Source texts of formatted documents
Content starts

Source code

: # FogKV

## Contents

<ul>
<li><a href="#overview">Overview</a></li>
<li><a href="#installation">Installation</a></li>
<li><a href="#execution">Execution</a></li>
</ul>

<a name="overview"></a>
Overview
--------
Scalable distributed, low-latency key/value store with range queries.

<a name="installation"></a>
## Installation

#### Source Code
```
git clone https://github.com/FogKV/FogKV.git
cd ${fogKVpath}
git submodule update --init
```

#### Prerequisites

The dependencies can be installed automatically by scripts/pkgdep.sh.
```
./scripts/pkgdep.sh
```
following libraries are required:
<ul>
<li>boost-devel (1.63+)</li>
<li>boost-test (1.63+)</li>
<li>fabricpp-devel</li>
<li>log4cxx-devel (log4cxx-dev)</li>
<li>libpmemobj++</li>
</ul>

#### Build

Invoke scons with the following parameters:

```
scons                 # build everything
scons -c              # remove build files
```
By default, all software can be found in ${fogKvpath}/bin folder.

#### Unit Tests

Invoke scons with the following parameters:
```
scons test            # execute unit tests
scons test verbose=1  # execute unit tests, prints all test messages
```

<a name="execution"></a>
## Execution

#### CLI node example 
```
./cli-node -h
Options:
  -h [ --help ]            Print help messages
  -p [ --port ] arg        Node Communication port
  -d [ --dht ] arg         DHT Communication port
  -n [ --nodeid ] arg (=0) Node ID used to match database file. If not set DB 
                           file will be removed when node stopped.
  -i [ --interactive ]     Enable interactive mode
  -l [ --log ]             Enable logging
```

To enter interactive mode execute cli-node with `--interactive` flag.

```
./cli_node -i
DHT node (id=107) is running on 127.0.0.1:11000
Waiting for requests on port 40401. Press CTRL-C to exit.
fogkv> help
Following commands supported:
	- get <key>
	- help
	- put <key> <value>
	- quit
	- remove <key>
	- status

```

Content ends

== REQUIRED WORK ==
There is a line with "By default, all" and a line with "## Execution" above. Copy exactly those two lines and all lines between them, with nothing else.

== RESULT OF THIS TASK ==
By default, all software can be found in ${fogKvpath}/bin folder.

#### Unit Tests

Invoke scons with the following parameters:
```
scons test            # execute unit tests
scons test verbose=1  # execute unit tests, prints all test messages
```

<a name="execution"></a>
## Execution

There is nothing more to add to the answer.